Data Manager¶
Defines a data manager class to provide basic read-write functionality for the project.
@author: J. Cid-Sueiro, A. Gallardo-Antolin, T. Ahlers
- class src.data_manager.DataManager(path2source, path2datasets, path2models, path2embeddings=None)¶
Bases:
object
This class contains all read / write functionalities required by the domain_classification project.
It assumes that source and destination data will be stored in files.
- __init__(path2source, path2datasets, path2models, path2embeddings=None)¶
Initializes the data manager object
- Parameters:
path2source (str or pathlib.Path) – Path to the folder containing all external source data
path2datasets (str or pathlib.Path) – Path to the folder containing datasets
path2models (str or pathlib.Path) – Path to the folder containing classifier models
path2embeddings (str or pathlib.Path) – Path to the folder containing the document embeddings
- __weakref__¶
list of weak references to the object (if defined)
- export_annotations(df_annotations, tag)¶
Export a dataframe of annotations to csv file.
- Parameters:
df_annotations (pandas.dataFrame) – A dataframse of annotations
tag (str, optional (default=”imported”)) – Name for the domain.
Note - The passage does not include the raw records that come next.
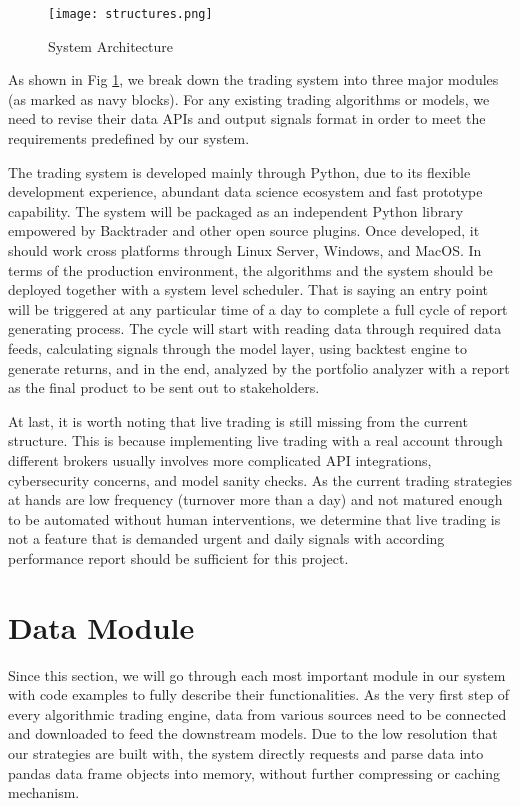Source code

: \documentclass[12pt]{article}
\begin{document}
\begin{figure}[H]
    \centering
    \texttt{[image: structures.png]}
    \caption{System Architecture}
    \label{fig:system_architecture}
\end{figure}

As shown in Fig \ref{fig:system_architecture}, we break down the trading system into three major modules (as marked as navy blocks). For any existing trading algorithms or models, we need to revise their data APIs and output signals format in order to meet the requirements predefined by our system.

The trading system is developed mainly through Python, due to its flexible development experience, abundant data science ecosystem and fast prototype capability. The system will be packaged as an independent Python library empowered by Backtrader and other open source plugins. Once developed, it should work cross platforms through Linux Server, Windows, and MacOS. In terms of the production environment, the algorithms and the system should be deployed together with a system level scheduler. That is saying an entry point will be triggered at any particular time of a day to complete a full cycle of report generating process. The cycle will start with reading data through required data feeds, calculating signals through the model layer, using backtest engine to generate returns, and in the end, analyzed by the portfolio analyzer with a report as the final product to be sent out to stakeholders. 

At last, it is worth noting that live trading is still missing from the current structure. This is because implementing live trading with a real account through different brokers usually involves more complicated API integrations, cybersecurity concerns, and model sanity checks. As the current trading strategies at hands are low frequency (turnover more than a day) and not matured enough to be automated without human interventions, we determine that live trading is not a feature that is demanded urgent and daily signals with according performance report should be sufficient for this project.

\section{Data Module}

Since this section, we will go through each most important module in our system with code examples to fully describe their functionalities. As the very first step of every algorithmic trading engine, data from various sources need to be connected and downloaded to feed the downstream models. Due to the low resolution that our strategies are built with, the system directly requests and parse data into pandas data frame objects into memory, without further compressing or caching mechanism.
\end{document}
To be included as a suffix of the file name.
- get_annotation_list()¶
Returns the list of available corpus
- get_corpus_list()¶
Returns the list of available corpus
- get_dataset_list()¶
Returns the list of available datasets
- get_keywords_list(filename='IA_keywords_SEAD_REV_JAG.txt')¶
Returns a list of IA-related keywords read from a file.
- Parameters:
filename (str, optional (default==’IA_keywords_SEAD_REV_JAG.txt’)) – Name of the file with the keywords
- Returns:
keywords – A list of keywords (empty if the file does not exist)
- Return type:
list
- get_model_list()¶
Returns the list of available models
- import_AI_subcorpus(ids_corpus=None, tag='imported')¶
Loads a subcorpus of positive labels from file.
- Parameters:
ids_corpus (list) – List of ids of the documents in the corpus. Only the labels with ids in ids_corpus are imported and saved into the output file.
tag (str, optional (default=”imported”)) – Name for the category defined by the positive labels.
- Returns:
ids_pos – List of ids of documents from the positive class
- Return type:
list
- import_annotations(tag)¶
Loads a file with annotations.
- Parameters:
tag (str) – Name used to identify the annmotation file.
- Returns:
df_annotations – Dataframe of annotations.
- Return type:
pandas.dataFrame
- is_model(class_name)¶
Checks if a model exist for the given class_name in the folder of models
- Parameters:
class_name (str) – Name of the class
- Return type:
True if the model folder exists
- load_corpus(corpus_name, sampling_factor=1)¶
Loads a dataframe of documents from a given corpus.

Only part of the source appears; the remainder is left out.